Si chiama Alberto Bagnai e insegna Economia Politica all’Università “Gabriele D’Annunzio” di Chieti-Pescara. Insieme a Claudio Borghi Aquilini, economista della Cattolica di Milano e editorialista del Giornale, guida il fronte degli accademici italiani che, da qualche anno, cominciano a denunciare la trappola dell’euro e la necessità di intraprendere una battaglia culturale per influenzare il dibattito, anche politico, attorno alla moneta unica.
A questo scopo Bagnai ha aperto un blog (http://goofynomics.blogspot.it), dove tra l’altro mostra di avere un caratteraccio, e ha scritto un volume, intitolato Il tramonto dell’euro, acquistando una certa notorietà e partecipando a diverse trasmissioni televisive. Ora, insieme allo stesso Borghi e a un bel gruppo di economisti e “addetti ai lavori” europei, di diversi orientamenti politici, tra i quali spicca la vecchia gloria Jacques Sapir, è tra i firmatari di un Manifesto di solidarietà europea, che reclama uno smantellamento controllato dell’Eurozona proprio per salvare il Vecchio Continente.
Nella visione dell’economista toscano, che opera una critica “da sinistra” dell’unione monetaria, l’esperimento dell’euro era destinato a rivelarsi fallimentare sin dall’inizio. Data l’assenza di un’area valutaria ottimale e, in particolare, di un’unione fiscale tra i diversi Paesi membri, la rigidità della moneta doveva necessariamente portare frutti negativi nel caso di uno shock, come quello della crisi finanziaria mondiale, che ha messo in luce tutti gli squilibri dell’area euro. In questi anni, infatti, la Germania ha potuto sfruttare la maggiore competitività offerta dalla moneta unica sul mercato europeo per accrescere le proprie esportazioni e avvantaggiarsi sul piano della bilancia dei pagamenti. L’Italia e gli altri Paesi della periferia, invece, dovendo far fronte a una valuta troppo forte, hanno accumulato passivi nel saldo commerciale, con un conseguente aumento del debito privato, il quale si è ben presto riversato, anche attraverso i salvataggi bancari, sul bilancio pubblico.

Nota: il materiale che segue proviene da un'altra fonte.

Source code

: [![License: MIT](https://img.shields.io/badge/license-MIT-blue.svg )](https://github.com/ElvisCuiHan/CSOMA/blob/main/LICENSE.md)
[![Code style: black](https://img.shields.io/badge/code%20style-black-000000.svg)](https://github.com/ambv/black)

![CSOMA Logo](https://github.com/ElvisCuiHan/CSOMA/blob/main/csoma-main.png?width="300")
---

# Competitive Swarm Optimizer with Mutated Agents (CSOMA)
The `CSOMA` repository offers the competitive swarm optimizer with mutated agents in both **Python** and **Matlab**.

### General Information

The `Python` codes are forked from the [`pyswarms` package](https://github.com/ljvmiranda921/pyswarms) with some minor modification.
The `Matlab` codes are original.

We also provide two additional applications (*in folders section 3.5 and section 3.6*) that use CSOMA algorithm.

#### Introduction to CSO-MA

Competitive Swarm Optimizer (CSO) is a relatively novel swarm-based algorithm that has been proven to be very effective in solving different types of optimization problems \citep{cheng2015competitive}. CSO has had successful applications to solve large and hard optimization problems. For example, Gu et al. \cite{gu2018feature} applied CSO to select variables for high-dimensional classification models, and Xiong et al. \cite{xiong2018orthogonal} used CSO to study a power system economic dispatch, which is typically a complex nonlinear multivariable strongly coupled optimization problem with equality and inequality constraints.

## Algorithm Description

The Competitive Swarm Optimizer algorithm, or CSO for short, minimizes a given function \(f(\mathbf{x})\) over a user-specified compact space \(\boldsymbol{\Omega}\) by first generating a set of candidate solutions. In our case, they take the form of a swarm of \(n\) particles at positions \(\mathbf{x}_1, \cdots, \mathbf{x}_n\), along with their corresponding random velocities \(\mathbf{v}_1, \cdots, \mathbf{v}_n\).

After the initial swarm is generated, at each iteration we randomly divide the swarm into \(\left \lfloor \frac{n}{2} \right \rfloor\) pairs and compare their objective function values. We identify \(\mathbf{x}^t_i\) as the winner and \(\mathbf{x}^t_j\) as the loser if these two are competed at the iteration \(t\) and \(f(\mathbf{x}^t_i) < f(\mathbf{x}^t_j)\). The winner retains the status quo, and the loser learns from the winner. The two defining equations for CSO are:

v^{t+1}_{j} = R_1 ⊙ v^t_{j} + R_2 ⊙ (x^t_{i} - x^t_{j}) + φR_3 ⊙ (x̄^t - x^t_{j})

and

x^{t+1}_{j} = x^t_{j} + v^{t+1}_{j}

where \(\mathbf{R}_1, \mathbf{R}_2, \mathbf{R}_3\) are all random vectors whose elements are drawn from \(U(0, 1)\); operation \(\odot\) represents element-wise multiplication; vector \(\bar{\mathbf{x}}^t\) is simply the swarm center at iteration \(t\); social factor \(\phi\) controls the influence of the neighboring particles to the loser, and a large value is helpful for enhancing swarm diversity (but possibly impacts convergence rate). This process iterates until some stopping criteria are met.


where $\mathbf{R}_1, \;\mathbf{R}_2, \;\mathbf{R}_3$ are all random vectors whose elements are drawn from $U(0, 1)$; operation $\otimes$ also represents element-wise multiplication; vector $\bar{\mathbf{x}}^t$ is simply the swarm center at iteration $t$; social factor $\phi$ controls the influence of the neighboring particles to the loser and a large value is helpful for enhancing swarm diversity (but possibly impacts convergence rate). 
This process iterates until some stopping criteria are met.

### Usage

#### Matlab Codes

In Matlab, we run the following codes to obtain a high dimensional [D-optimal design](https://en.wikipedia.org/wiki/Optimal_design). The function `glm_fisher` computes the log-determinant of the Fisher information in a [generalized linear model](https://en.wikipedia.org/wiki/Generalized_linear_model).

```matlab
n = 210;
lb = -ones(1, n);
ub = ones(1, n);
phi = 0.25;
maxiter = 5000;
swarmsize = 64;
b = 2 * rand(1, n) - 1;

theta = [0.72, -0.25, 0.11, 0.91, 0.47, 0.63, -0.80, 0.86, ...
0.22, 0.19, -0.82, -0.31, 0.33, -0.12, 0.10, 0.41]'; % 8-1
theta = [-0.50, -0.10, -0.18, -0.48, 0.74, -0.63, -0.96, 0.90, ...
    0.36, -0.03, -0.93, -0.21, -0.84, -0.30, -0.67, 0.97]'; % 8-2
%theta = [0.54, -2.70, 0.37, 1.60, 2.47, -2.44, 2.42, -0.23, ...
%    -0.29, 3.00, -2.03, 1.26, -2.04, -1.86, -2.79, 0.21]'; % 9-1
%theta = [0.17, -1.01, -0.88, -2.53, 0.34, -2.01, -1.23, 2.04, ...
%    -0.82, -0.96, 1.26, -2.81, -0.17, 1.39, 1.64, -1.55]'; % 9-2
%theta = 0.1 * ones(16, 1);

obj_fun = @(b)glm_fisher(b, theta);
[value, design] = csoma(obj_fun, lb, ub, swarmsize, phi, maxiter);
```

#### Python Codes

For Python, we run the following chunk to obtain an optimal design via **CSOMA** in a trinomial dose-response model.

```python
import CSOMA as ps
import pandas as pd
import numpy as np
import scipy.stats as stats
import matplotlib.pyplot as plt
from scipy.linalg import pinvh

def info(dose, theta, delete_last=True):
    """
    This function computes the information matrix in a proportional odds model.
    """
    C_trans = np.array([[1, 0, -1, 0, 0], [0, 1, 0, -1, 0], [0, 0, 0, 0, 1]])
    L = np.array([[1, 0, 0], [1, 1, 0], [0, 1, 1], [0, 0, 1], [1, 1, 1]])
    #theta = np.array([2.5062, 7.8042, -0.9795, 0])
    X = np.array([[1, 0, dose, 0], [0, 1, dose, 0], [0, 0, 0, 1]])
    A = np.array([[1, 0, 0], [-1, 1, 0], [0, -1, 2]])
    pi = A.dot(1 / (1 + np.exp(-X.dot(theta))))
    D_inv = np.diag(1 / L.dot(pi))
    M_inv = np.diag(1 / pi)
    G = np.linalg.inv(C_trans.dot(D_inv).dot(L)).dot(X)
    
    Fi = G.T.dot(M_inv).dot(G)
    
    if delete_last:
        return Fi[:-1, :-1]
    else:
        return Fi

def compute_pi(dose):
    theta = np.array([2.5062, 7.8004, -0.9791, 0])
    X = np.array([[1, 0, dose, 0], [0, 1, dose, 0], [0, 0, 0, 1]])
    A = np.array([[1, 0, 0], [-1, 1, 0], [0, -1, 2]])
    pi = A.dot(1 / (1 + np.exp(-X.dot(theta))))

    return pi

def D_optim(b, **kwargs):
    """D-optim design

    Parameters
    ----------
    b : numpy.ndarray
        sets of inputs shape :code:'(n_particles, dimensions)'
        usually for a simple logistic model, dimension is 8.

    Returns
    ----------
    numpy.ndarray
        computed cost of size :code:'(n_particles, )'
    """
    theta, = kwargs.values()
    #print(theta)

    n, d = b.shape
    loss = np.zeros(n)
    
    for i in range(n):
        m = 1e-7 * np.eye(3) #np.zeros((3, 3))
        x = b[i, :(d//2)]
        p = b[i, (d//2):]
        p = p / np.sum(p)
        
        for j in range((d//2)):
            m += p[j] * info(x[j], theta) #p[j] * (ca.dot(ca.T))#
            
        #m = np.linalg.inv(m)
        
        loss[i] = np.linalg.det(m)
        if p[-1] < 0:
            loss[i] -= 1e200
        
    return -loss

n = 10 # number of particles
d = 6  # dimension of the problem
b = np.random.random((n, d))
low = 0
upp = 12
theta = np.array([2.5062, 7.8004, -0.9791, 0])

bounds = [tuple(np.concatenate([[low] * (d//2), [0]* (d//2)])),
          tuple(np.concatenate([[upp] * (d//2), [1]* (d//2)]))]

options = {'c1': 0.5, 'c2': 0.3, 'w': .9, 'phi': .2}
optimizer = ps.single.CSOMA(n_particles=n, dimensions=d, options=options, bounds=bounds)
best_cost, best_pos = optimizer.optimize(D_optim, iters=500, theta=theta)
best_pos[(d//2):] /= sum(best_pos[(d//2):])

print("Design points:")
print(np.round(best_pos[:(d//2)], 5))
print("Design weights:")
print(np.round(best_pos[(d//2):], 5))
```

Da qui la crisi dello spread e l’approdo alla guida del Paese del governo dei tecnici, con l’avallo di quelle forze politiche riunite da Bagnai sotto l’ironica etichetta di PUDE (Partito Unico dell’Euro). Da qui anche le drastiche ricette imposte da Monti: nell’impossibilità di svalutare la moneta, si svalutano i salari, per recuperare “competitività” in una vera e propria sfida al ribasso, una guerra tra poveri che accresce non solo le tensioni tra Paesi, ma anche tra ceti dirigenti e ceti deboli, rischiando di far esplodere l’Europa in mille pezzi. E poi, se anche Italia e Spagna cominciano a comprimere la domanda interna, chi comprerà i prodotti tedeschi? Imponendo una politica di “rigore” ai suoi vicini, la Germania non sta segando il ramo su cui è seduta e su cui ha prosperato in questi anni? Trattasi, dunque, di vero e proprio circolo vizioso, un nodo gordiano impossibile da sciogliere.
Come uscire da questa situazione? È possibile farlo attraverso “più Europa”, ad esempio reclamando un ruolo più incisivo della Banca Centrale Europea o l’avvento degli eurobond? Bagnai è scettico sul punto, per ragioni essenzialmente politiche: l’unica strada per risolvere la crisi in modo strutturale sarebbe operare un massiccio trasferimento fiscale dalle aree più ricche a quelle più deboli dell’unione monetaria, un po’ come accade all’interno degli Stati nazionali.
Ma se la solidarietà fiscale trova avversari anche all’interno di un Paese, vedi ad esempio la retorica leghista, come potranno i tedeschi accettare di buon grado di pagare per i greci e gli spagnoli? Con buona pace di Anderson e delle sue “comunità immaginarie”, le nazioni esistono ancora e non sembrano avere intenzione di scomparire tanto presto. Si tratta, insomma, di una soluzione politicamente impraticabile; bisogna inventarsi altro, se si vuole porre fine al processo di impoverimento, deindustrializzazione e indebolimento delle tutele sociali che sta colpendo l’Europa meridionale. Questo “altro” è, appunto, la rottura dell’unione monetaria, con buona pace di chi continua a fare terrorismo intellettuale, agitando lo spauracchio dell’iperinflazione..
Volumi come quello di Bagnai e manifesti come quello per la solidarietà europea, dunque, costituiscono utili strumenti per orientarsi nella discussione, rifuggendo – per una volta – da slogan ideologici ed eccessi da complottismo signoraggista, che caratterizzano troppo spesso l’approccio ai problemi dell’Europa e dell’economia e sono talora sintomo di strumenti culturali inadeguati.